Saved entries
★ ★ ★ ★

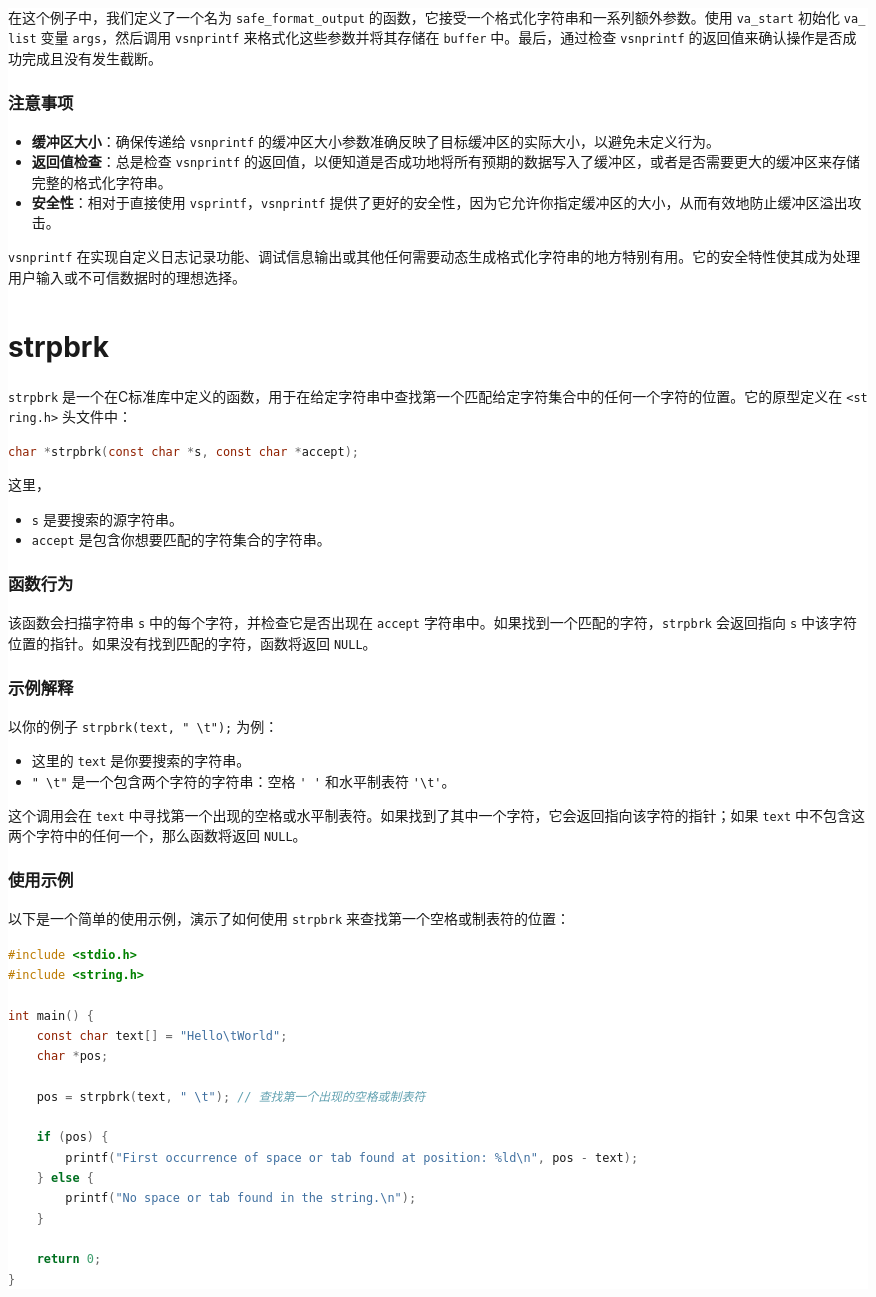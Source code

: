 在这个例子中，我们定义了一个名为 `safe_format_output` 的函数，它接受一个格式化字符串和一系列额外参数。使用 `va_start` 初始化 `va_list` 变量 `args`，然后调用 `vsnprintf` 来格式化这些参数并将其存储在 `buffer` 中。最后，通过检查 `vsnprintf` 的返回值来确认操作是否成功完成且没有发生截断。

### 注意事项

- **缓冲区大小**：确保传递给 `vsnprintf` 的缓冲区大小参数准确反映了目标缓冲区的实际大小，以避免未定义行为。
- **返回值检查**：总是检查 `vsnprintf` 的返回值，以便知道是否成功地将所有预期的数据写入了缓冲区，或者是否需要更大的缓冲区来存储完整的格式化字符串。
- **安全性**：相对于直接使用 `vsprintf`，`vsnprintf` 提供了更好的安全性，因为它允许你指定缓冲区的大小，从而有效地防止缓冲区溢出攻击。

`vsnprintf` 在实现自定义日志记录功能、调试信息输出或其他任何需要动态生成格式化字符串的地方特别有用。它的安全特性使其成为处理用户输入或不可信数据时的理想选择。

# strpbrk

`strpbrk` 是一个在C标准库中定义的函数，用于在给定字符串中查找第一个匹配给定字符集合中的任何一个字符的位置。它的原型定义在 `<string.h>` 头文件中：

```c
char *strpbrk(const char *s, const char *accept);
```

这里，
- `s` 是要搜索的源字符串。
- `accept` 是包含你想要匹配的字符集合的字符串。

### 函数行为

该函数会扫描字符串 `s` 中的每个字符，并检查它是否出现在 `accept` 字符串中。如果找到一个匹配的字符，`strpbrk` 会返回指向 `s` 中该字符位置的指针。如果没有找到匹配的字符，函数将返回 `NULL`。

### 示例解释

以你的例子 `strpbrk(text, " \t");` 为例：

- 这里的 `text` 是你要搜索的字符串。
- `" \t"` 是一个包含两个字符的字符串：空格 `' '` 和水平制表符 `'\t'`。

这个调用会在 `text` 中寻找第一个出现的空格或水平制表符。如果找到了其中一个字符，它会返回指向该字符的指针；如果 `text` 中不包含这两个字符中的任何一个，那么函数将返回 `NULL`。

### 使用示例

以下是一个简单的使用示例，演示了如何使用 `strpbrk` 来查找第一个空格或制表符的位置：

```c
#include <stdio.h>
#include <string.h>

int main() {
    const char text[] = "Hello\tWorld";
    char *pos;

    pos = strpbrk(text, " \t"); // 查找第一个出现的空格或制表符

    if (pos) {
        printf("First occurrence of space or tab found at position: %ld\n", pos - text);
    } else {
        printf("No space or tab found in the string.\n");
    }

    return 0;
}
```
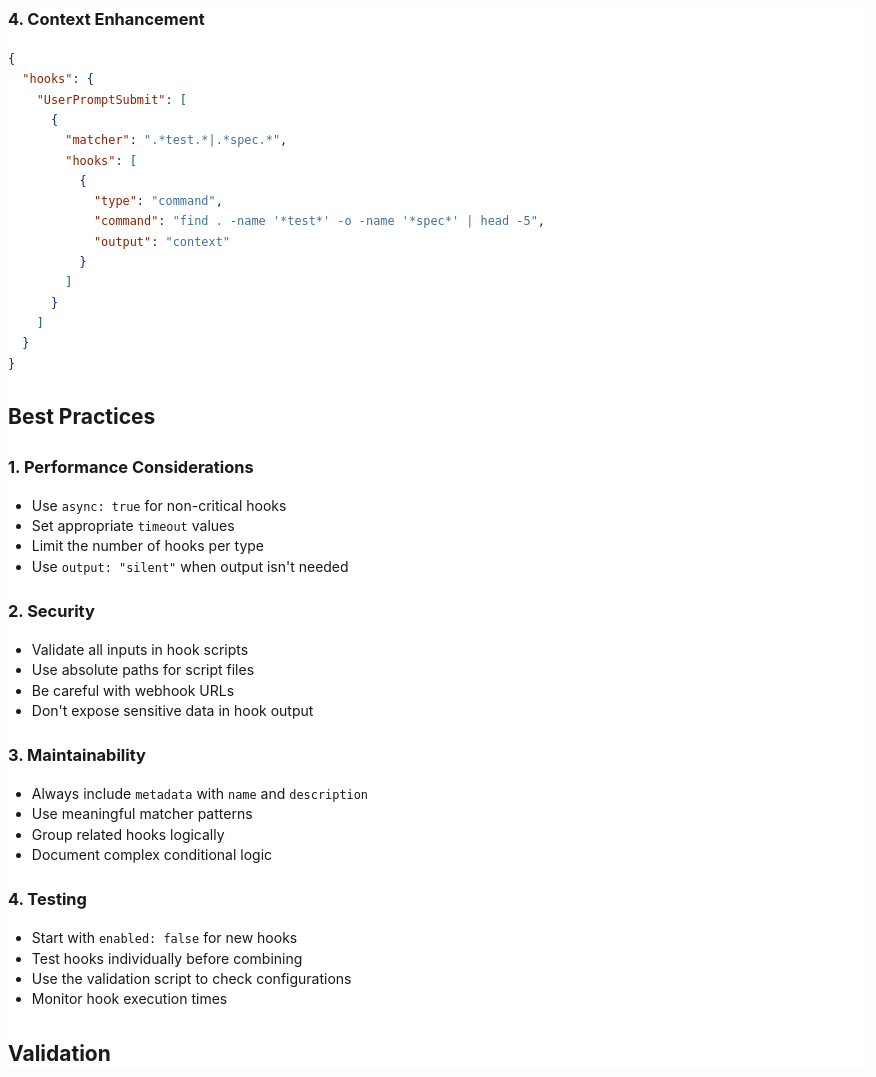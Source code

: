 ### 4. Context Enhancement

```json
{
  "hooks": {
    "UserPromptSubmit": [
      {
        "matcher": ".*test.*|.*spec.*",
        "hooks": [
          {
            "type": "command",
            "command": "find . -name '*test*' -o -name '*spec*' | head -5",
            "output": "context"
          }
        ]
      }
    ]
  }
}
```

## Best Practices

### 1. Performance Considerations

- Use `async: true` for non-critical hooks
- Set appropriate `timeout` values
- Limit the number of hooks per type
- Use `output: "silent"` when output isn't needed

### 2. Security

- Validate all inputs in hook scripts
- Use absolute paths for script files
- Be careful with webhook URLs
- Don't expose sensitive data in hook output

### 3. Maintainability

- Always include `metadata` with `name` and `description`
- Use meaningful matcher patterns
- Group related hooks logically
- Document complex conditional logic

### 4. Testing

- Start with `enabled: false` for new hooks
- Test hooks individually before combining
- Use the validation script to check configurations
- Monitor hook execution times

## Validation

★ ★ ★ ★

**Directions for this task:** Reproduce every record above exactly as given, excluding pictures from the result.

**Your response:**
Source code

: 在这个例子中，我们定义了一个名为 `safe_format_output` 的函数，它接受一个格式化字符串和一系列额外参数。使用 `va_start` 初始化 `va_list` 变量 `args`，然后调用 `vsnprintf` 来格式化这些参数并将其存储在 `buffer` 中。最后，通过检查 `vsnprintf` 的返回值来确认操作是否成功完成且没有发生截断。

### 注意事项

- **缓冲区大小**：确保传递给 `vsnprintf` 的缓冲区大小参数准确反映了目标缓冲区的实际大小，以避免未定义行为。
- **返回值检查**：总是检查 `vsnprintf` 的返回值，以便知道是否成功地将所有预期的数据写入了缓冲区，或者是否需要更大的缓冲区来存储完整的格式化字符串。
- **安全性**：相对于直接使用 `vsprintf`，`vsnprintf` 提供了更好的安全性，因为它允许你指定缓冲区的大小，从而有效地防止缓冲区溢出攻击。

`vsnprintf` 在实现自定义日志记录功能、调试信息输出或其他任何需要动态生成格式化字符串的地方特别有用。它的安全特性使其成为处理用户输入或不可信数据时的理想选择。

# strpbrk

`strpbrk` 是一个在C标准库中定义的函数，用于在给定字符串中查找第一个匹配给定字符集合中的任何一个字符的位置。它的原型定义在 `<string.h>` 头文件中：

```c
char *strpbrk(const char *s, const char *accept);
```

这里，
- `s` 是要搜索的源字符串。
- `accept` 是包含你想要匹配的字符集合的字符串。

### 函数行为

该函数会扫描字符串 `s` 中的每个字符，并检查它是否出现在 `accept` 字符串中。如果找到一个匹配的字符，`strpbrk` 会返回指向 `s` 中该字符位置的指针。如果没有找到匹配的字符，函数将返回 `NULL`。

### 示例解释

以你的例子 `strpbrk(text, " \t");` 为例：

- 这里的 `text` 是你要搜索的字符串。
- `" \t"` 是一个包含两个字符的字符串：空格 `' '` 和水平制表符 `'\t'`。

这个调用会在 `text` 中寻找第一个出现的空格或水平制表符。如果找到了其中一个字符，它会返回指向该字符的指针；如果 `text` 中不包含这两个字符中的任何一个，那么函数将返回 `NULL`。

### 使用示例

以下是一个简单的使用示例，演示了如何使用 `strpbrk` 来查找第一个空格或制表符的位置：

```c
#include <stdio.h>
#include <string.h>

int main() {
    const char text[] = "Hello\tWorld";
    char *pos;

    pos = strpbrk(text, " \t"); // 查找第一个出现的空格或制表符

    if (pos) {
        printf("First occurrence of space or tab found at position: %ld\n", pos - text);
    } else {
        printf("No space or tab found in the string.\n");
    }

    return 0;
}
```
Source code

: ### 4. Context Enhancement

```json
{
  "hooks": {
    "UserPromptSubmit": [
      {
        "matcher": ".*test.*|.*spec.*",
        "hooks": [
          {
            "type": "command",
            "command": "find . -name '*test*' -o -name '*spec*' | head -5",
            "output": "context"
          }
        ]
      }
    ]
  }
}
```

## Best Practices

### 1. Performance Considerations

- Use `async: true` for non-critical hooks
- Set appropriate `timeout` values
- Limit the number of hooks per type
- Use `output: "silent"` when output isn't needed

### 2. Security

- Validate all inputs in hook scripts
- Use absolute paths for script files
- Be careful with webhook URLs
- Don't expose sensitive data in hook output

### 3. Maintainability

- Always include `metadata` with `name` and `description`
- Use meaningful matcher patterns
- Group related hooks logically
- Document complex conditional logic

### 4. Testing

- Start with `enabled: false` for new hooks
- Test hooks individually before combining
- Use the validation script to check configurations
- Monitor hook execution times

## Validation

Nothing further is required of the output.